ACTION ITEM »
Check every line of the entries for the string "localhost" and return the ones that contain it.

Pictures paired with source code »
[Start of section]

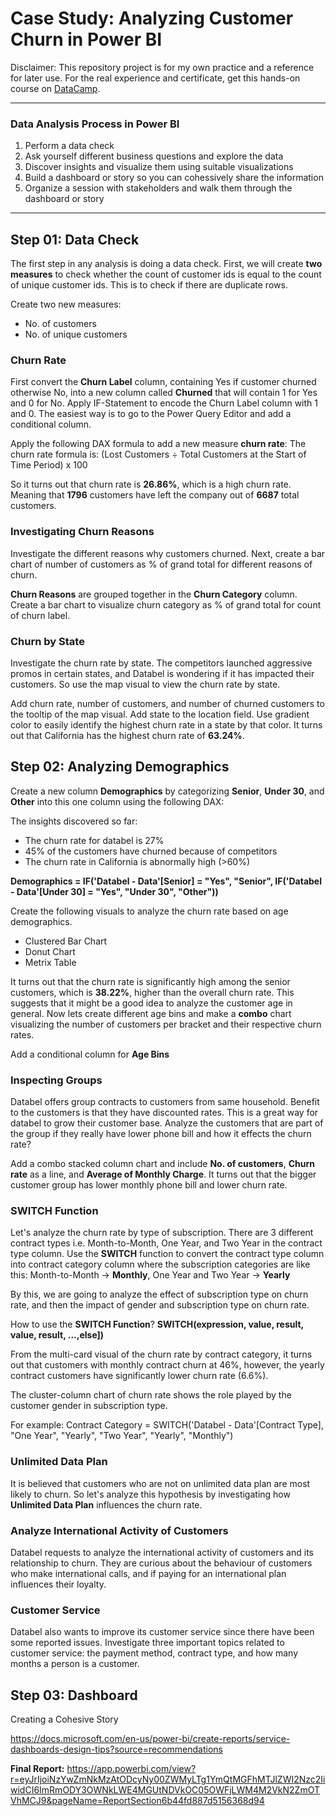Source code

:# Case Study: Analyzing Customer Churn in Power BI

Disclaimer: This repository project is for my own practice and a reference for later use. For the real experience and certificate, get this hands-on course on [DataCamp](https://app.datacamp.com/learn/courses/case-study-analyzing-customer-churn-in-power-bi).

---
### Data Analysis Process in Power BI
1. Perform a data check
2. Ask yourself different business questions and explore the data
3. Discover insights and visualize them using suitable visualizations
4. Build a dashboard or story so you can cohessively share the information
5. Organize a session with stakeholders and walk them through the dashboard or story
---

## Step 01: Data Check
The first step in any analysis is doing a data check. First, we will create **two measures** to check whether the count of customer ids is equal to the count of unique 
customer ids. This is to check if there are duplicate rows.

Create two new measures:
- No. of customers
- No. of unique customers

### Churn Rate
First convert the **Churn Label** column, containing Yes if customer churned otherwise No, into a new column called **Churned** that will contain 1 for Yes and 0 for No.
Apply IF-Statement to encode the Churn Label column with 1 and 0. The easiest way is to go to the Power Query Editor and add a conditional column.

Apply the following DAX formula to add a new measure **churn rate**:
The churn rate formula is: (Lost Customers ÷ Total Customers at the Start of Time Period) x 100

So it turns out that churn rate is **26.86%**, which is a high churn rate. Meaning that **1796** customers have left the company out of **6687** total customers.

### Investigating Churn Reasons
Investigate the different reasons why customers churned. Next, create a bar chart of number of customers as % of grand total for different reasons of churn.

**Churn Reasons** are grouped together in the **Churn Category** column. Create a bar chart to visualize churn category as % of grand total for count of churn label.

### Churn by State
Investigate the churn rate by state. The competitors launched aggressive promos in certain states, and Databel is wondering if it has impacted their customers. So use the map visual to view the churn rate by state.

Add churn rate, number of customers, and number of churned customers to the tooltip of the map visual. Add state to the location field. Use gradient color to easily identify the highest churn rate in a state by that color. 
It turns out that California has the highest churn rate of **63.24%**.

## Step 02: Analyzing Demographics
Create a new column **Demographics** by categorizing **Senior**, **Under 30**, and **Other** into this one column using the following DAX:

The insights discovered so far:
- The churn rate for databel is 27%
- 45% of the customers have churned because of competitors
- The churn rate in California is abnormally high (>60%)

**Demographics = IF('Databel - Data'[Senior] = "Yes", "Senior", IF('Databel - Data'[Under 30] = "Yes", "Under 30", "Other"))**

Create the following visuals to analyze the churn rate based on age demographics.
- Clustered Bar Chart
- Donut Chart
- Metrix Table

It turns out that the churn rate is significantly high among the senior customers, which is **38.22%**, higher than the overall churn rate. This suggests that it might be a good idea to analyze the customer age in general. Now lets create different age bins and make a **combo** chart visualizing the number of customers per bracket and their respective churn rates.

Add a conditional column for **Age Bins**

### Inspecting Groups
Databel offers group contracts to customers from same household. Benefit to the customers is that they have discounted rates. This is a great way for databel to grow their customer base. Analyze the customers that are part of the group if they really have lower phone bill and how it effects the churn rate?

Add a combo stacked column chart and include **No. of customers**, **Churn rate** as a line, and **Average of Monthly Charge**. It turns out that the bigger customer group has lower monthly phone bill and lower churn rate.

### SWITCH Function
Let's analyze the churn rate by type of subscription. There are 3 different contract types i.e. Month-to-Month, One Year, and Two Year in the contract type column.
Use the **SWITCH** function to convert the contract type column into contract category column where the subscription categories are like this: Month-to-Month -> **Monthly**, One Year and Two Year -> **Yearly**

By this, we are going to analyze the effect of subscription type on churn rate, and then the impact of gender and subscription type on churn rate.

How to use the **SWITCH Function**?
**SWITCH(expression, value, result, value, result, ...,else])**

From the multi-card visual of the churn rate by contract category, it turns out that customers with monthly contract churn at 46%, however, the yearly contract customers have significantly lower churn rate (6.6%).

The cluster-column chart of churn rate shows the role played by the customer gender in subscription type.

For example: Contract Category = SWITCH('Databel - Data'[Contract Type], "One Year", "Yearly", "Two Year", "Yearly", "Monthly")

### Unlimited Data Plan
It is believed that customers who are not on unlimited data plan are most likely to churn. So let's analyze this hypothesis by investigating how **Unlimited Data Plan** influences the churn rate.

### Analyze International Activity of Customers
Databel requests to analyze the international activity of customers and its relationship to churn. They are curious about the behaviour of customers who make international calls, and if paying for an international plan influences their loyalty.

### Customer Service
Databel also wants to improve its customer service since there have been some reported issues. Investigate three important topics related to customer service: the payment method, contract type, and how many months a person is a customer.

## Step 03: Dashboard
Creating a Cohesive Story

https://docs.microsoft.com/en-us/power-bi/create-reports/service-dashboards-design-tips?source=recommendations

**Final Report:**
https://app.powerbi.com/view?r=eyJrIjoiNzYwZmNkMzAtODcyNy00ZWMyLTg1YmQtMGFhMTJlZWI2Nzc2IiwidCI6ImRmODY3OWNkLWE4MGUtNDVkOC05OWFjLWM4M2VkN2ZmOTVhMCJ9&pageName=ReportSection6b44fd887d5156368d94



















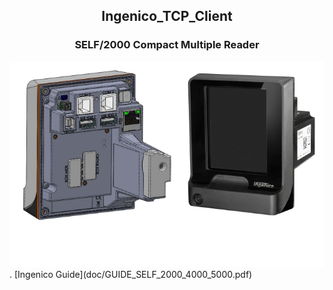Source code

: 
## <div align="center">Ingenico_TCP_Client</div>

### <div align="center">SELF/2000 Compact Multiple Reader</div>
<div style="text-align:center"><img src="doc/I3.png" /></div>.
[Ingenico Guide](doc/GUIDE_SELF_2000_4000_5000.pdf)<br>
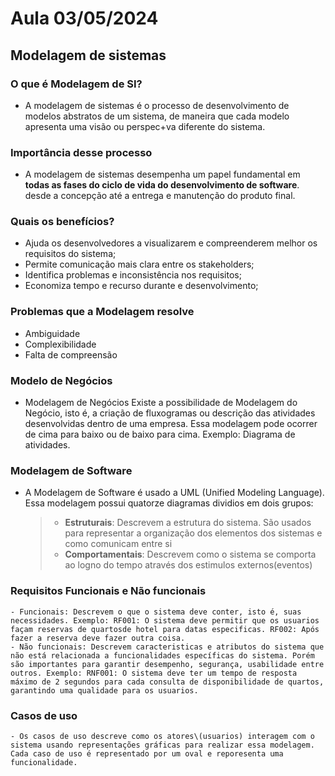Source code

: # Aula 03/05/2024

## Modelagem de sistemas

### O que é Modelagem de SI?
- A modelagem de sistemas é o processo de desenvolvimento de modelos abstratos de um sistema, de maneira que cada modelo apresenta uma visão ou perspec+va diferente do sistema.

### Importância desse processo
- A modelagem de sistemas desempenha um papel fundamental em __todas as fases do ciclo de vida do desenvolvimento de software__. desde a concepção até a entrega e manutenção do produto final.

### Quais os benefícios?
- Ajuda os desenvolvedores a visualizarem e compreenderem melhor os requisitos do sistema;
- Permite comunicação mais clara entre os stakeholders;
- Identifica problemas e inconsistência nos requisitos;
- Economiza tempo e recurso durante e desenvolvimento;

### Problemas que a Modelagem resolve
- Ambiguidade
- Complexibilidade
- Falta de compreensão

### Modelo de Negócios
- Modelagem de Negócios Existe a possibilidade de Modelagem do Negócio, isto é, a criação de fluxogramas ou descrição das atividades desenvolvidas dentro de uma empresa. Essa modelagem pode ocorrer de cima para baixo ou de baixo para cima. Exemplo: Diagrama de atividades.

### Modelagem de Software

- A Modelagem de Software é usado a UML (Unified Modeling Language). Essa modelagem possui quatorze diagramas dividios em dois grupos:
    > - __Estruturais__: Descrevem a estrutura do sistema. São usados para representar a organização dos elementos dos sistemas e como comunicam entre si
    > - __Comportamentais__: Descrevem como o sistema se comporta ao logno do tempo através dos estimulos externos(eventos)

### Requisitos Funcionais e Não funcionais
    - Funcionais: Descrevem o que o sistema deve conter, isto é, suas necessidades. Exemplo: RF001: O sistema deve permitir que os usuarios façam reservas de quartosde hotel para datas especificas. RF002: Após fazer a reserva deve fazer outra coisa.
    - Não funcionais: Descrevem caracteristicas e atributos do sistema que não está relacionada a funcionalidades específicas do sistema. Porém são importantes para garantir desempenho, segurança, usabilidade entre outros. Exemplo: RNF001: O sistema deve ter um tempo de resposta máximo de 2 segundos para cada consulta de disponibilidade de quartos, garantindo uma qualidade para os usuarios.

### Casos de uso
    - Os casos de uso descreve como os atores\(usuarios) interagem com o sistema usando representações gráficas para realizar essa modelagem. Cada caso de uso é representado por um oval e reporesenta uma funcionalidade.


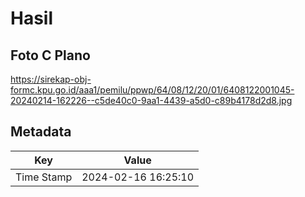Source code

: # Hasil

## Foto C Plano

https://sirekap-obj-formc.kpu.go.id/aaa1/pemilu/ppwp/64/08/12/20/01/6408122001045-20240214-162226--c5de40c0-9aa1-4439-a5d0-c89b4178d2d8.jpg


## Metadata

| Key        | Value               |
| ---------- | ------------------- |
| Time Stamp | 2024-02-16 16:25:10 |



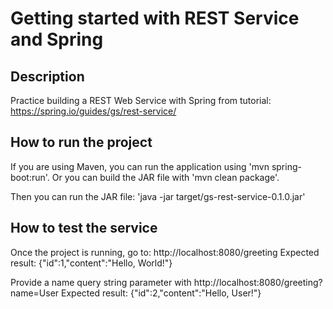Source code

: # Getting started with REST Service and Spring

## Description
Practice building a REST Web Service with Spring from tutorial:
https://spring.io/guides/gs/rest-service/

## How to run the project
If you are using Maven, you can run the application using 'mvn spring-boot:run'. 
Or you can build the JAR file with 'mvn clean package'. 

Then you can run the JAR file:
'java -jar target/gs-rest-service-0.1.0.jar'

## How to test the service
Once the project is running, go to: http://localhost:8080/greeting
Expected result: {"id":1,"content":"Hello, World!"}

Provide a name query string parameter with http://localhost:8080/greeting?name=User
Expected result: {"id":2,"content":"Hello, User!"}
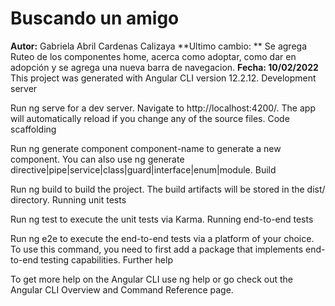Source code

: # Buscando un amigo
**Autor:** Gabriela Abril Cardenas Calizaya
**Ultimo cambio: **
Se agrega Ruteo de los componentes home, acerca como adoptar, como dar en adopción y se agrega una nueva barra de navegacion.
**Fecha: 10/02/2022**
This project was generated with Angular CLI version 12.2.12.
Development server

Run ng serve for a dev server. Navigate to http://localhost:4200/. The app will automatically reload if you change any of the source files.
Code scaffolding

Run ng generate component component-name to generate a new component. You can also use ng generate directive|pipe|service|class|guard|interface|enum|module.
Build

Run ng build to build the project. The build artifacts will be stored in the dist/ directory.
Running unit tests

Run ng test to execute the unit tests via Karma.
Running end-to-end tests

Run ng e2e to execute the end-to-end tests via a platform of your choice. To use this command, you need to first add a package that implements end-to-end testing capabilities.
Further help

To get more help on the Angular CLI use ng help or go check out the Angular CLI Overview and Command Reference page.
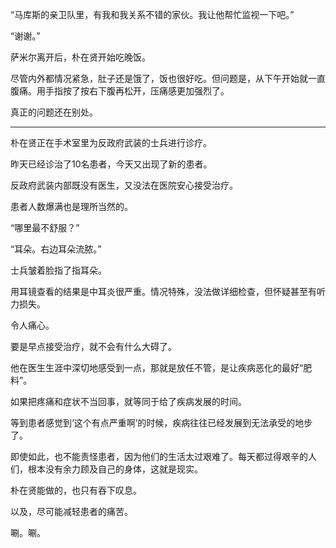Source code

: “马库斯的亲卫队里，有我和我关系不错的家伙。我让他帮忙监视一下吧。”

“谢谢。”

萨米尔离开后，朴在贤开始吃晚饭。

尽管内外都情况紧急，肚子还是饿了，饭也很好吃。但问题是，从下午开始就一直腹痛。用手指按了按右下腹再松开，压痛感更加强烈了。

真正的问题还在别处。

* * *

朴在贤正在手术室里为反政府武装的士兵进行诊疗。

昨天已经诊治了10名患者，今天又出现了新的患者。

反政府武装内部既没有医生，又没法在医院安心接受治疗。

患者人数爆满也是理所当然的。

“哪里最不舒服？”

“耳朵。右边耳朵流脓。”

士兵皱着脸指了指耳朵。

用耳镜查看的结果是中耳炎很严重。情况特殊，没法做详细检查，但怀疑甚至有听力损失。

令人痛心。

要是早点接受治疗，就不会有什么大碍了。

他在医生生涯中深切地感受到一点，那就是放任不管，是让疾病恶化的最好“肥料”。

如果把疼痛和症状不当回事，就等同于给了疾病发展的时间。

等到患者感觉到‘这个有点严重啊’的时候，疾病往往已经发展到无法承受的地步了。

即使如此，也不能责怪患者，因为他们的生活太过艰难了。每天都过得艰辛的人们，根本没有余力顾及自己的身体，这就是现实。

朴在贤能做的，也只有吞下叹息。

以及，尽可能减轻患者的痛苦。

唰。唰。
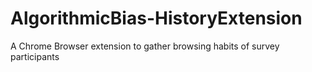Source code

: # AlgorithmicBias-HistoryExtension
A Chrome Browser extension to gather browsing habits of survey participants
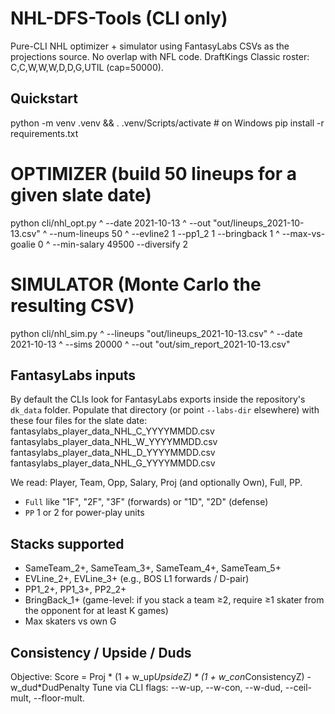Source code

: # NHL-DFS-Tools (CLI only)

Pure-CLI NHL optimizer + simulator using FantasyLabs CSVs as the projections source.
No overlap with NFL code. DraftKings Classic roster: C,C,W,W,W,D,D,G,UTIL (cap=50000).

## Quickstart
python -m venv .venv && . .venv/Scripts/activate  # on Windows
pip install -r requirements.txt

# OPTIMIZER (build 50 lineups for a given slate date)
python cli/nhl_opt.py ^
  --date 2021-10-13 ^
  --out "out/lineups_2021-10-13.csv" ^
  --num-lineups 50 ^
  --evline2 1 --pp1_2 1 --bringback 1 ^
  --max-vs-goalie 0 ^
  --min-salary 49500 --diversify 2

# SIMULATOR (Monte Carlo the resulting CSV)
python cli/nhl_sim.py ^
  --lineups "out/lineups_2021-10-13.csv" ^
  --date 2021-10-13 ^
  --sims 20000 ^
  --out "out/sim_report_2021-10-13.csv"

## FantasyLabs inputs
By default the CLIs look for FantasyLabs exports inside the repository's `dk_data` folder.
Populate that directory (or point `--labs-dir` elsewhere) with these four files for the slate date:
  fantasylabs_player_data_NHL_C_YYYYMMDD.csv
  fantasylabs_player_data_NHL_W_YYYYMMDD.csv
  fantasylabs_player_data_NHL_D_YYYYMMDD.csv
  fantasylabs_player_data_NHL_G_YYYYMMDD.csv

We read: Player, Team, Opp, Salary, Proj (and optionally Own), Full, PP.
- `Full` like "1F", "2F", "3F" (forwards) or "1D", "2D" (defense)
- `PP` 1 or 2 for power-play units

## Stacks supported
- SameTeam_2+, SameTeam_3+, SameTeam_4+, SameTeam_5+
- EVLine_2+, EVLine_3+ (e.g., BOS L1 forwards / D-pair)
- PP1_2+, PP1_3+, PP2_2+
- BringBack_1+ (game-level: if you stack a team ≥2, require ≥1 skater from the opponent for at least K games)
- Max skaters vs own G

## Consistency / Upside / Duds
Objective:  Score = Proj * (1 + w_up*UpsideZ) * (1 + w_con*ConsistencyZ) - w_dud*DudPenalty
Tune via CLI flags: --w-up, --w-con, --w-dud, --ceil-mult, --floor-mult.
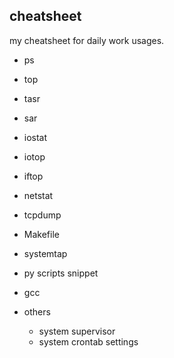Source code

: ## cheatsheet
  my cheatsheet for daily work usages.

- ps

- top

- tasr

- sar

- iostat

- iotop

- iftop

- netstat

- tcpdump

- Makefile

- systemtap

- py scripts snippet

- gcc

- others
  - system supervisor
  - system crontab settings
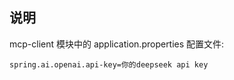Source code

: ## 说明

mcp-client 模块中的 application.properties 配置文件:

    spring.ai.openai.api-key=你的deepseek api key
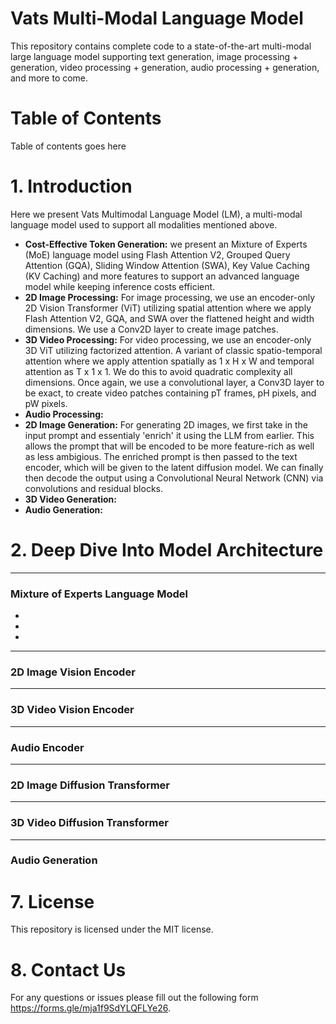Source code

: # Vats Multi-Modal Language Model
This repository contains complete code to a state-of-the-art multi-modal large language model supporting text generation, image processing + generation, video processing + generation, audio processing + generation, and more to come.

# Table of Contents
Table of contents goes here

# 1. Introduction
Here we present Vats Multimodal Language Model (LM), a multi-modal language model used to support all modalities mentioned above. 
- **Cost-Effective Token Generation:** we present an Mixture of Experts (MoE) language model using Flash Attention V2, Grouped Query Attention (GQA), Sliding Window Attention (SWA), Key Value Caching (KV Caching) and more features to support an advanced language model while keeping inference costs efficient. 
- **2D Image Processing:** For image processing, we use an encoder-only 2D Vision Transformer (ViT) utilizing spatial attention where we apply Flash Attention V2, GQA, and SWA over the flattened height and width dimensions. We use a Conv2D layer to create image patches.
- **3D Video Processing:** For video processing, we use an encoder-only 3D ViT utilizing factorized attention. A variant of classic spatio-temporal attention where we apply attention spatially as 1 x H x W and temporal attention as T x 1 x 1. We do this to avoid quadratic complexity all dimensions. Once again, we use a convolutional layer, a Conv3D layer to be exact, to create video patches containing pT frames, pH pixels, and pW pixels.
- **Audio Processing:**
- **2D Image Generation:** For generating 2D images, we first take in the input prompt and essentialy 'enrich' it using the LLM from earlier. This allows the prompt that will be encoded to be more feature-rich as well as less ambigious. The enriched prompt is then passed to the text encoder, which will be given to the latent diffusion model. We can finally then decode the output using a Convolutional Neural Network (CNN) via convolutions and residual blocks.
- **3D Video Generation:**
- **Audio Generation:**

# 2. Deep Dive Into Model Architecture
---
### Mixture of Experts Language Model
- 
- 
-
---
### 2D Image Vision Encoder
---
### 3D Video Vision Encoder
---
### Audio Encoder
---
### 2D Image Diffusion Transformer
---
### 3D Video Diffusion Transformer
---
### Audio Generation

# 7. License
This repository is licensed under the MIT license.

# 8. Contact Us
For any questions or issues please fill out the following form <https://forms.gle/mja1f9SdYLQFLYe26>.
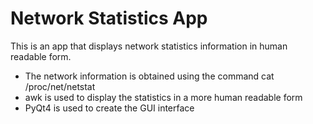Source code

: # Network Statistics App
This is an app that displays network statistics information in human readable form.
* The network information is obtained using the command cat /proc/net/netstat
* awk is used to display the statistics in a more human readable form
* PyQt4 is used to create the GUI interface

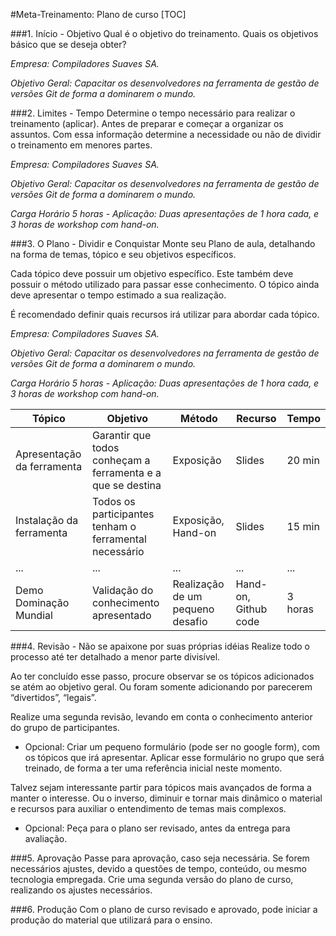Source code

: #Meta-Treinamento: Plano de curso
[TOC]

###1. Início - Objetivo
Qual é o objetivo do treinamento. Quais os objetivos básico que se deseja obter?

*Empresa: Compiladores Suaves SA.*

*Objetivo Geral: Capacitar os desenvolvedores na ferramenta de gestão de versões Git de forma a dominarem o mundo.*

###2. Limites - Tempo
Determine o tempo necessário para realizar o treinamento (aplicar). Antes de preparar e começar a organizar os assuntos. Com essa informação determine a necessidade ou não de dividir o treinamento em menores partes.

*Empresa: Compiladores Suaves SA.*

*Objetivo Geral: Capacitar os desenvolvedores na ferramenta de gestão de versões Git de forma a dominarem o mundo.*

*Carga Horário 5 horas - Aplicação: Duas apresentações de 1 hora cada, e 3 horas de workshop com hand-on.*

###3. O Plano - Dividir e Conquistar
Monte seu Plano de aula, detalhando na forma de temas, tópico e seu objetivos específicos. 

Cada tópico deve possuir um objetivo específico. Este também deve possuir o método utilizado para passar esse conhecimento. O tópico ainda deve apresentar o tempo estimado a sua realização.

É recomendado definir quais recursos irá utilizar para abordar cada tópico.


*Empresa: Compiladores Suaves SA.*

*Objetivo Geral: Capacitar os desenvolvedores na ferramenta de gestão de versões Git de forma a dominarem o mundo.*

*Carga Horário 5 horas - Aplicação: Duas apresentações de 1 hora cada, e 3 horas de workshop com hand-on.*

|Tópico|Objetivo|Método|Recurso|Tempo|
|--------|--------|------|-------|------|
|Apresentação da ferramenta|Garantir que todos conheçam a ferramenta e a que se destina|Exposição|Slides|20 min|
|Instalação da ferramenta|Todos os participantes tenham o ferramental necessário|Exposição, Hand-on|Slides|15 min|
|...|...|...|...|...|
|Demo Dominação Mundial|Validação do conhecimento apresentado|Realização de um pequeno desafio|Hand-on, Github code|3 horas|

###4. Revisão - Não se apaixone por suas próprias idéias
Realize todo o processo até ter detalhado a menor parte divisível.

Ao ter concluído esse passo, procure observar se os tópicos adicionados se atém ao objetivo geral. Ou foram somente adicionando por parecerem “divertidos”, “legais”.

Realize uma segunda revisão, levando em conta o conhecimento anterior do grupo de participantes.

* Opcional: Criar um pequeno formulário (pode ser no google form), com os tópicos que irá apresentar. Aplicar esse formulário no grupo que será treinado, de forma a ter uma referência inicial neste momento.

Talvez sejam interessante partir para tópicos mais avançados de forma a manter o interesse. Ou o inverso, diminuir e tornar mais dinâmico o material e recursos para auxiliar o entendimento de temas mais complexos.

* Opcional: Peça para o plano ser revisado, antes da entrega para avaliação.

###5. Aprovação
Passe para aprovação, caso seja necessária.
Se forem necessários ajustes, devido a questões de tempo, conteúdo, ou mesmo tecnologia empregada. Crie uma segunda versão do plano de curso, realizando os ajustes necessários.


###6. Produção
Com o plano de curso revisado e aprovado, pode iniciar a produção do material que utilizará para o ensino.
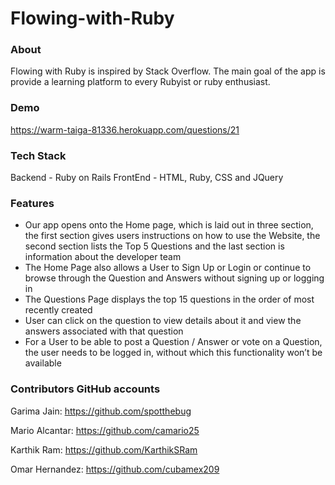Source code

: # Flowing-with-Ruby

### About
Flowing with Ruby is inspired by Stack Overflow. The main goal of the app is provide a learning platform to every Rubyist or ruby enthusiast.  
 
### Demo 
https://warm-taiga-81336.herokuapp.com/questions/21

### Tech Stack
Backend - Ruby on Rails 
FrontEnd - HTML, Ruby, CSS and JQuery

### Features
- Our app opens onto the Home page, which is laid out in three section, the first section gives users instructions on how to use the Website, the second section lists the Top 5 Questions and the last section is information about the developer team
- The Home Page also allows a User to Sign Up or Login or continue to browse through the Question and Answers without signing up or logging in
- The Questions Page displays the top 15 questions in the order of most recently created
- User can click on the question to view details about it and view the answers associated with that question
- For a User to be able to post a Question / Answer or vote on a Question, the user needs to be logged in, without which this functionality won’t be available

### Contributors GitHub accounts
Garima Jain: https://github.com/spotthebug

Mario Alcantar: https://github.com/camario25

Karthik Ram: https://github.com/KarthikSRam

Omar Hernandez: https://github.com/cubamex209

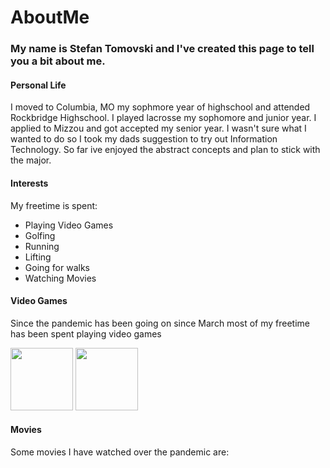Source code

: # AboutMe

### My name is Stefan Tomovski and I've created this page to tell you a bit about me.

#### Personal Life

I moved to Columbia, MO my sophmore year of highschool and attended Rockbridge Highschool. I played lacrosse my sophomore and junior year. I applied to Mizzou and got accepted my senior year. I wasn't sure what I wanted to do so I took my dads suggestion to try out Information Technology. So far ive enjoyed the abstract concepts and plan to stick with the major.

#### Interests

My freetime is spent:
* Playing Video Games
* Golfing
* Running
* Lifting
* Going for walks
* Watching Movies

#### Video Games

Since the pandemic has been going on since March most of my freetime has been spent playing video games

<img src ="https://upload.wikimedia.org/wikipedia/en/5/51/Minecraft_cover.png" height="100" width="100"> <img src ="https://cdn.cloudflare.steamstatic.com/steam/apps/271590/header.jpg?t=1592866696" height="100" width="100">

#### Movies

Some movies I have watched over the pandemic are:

[End of section]

RESPONSE BOX »
Once the project is running, go to: http://localhost:8080/greeting
Provide a name query string parameter with http://localhost:8080/greeting?name=User
Run ng serve for a dev server. Navigate to http://localhost:4200/. The app will automatically reload if you change any of the source files.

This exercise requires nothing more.